= The task =
This task calls for copying every line in the data below that contains the word "bazą".
--
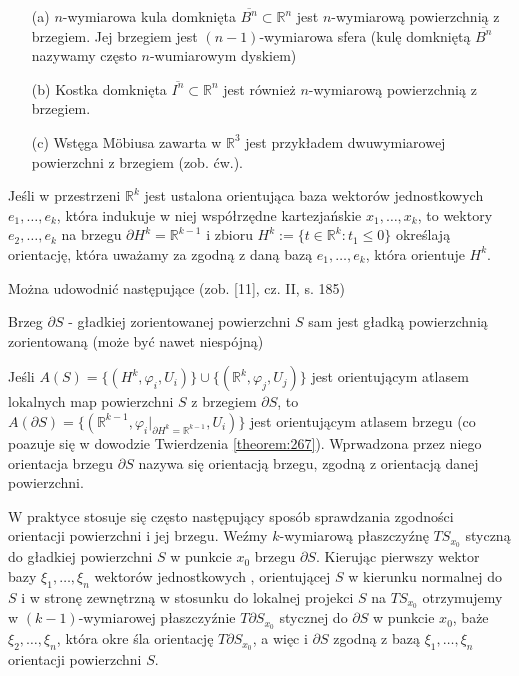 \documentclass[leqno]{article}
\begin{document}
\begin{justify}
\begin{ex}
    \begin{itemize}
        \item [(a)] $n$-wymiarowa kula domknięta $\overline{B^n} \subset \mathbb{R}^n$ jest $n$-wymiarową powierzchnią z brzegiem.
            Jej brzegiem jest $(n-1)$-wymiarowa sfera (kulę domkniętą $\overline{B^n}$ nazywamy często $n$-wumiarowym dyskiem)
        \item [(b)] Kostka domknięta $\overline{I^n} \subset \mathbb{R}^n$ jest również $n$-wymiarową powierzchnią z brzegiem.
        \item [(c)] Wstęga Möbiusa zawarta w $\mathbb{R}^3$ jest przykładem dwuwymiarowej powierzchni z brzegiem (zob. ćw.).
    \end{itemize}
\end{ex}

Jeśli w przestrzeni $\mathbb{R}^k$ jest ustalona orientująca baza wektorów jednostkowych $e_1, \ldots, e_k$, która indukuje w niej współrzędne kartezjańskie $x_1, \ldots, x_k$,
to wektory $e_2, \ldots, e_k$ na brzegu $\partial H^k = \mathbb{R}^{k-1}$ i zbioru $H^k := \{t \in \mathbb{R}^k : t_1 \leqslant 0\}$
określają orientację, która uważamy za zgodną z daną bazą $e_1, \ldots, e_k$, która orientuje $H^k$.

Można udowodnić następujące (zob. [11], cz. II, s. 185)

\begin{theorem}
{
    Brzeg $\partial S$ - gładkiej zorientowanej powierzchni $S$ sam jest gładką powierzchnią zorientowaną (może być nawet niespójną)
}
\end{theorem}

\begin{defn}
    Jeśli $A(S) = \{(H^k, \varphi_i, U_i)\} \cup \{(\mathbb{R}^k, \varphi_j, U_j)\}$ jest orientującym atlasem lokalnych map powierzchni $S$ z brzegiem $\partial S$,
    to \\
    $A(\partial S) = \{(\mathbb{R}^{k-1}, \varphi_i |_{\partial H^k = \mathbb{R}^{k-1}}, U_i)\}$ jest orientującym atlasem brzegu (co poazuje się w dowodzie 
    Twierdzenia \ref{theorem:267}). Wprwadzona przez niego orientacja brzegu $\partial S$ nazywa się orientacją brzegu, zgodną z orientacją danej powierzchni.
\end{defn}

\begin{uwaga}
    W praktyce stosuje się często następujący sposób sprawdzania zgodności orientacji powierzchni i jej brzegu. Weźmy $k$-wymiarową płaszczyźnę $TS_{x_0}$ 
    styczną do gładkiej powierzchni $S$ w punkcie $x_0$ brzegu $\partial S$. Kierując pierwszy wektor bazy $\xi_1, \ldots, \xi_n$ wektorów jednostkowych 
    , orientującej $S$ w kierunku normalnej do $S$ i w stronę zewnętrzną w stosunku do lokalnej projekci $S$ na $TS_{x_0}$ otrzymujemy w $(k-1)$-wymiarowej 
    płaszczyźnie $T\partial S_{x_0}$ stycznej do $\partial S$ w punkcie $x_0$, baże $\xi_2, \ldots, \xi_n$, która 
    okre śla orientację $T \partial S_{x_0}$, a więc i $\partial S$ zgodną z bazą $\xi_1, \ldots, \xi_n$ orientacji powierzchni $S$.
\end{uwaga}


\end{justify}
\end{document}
--
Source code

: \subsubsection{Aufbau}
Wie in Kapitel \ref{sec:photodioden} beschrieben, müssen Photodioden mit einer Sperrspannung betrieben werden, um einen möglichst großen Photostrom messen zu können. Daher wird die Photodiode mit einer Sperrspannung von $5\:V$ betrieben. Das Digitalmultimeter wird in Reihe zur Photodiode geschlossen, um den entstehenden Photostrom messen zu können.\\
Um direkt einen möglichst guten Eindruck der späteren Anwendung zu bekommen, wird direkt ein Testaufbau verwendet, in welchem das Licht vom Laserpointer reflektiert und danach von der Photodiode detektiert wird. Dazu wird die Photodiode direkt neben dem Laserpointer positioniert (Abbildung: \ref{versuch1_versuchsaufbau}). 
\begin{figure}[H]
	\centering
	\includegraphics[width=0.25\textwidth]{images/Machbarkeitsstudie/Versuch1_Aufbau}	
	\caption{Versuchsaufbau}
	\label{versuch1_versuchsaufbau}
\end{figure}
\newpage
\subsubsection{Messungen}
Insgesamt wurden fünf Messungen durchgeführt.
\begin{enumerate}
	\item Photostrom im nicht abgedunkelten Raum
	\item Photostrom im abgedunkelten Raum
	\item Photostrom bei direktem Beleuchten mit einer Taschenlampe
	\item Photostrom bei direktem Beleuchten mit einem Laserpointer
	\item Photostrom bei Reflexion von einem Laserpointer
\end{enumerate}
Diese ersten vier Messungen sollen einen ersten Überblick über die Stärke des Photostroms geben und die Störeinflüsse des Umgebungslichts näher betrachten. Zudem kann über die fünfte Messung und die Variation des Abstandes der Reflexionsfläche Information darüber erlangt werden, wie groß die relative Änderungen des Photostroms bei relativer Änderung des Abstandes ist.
--
= Expected output =
określają orientację, która uważamy za zgodną z daną bazą $e_1, \ldots, e_k$, która orientuje $H^k$.
    okre śla orientację $T \partial S_{x_0}$, a więc i $\partial S$ zgodną z bazą $\xi_1, \ldots, \xi_n$ orientacji powierzchni $S$.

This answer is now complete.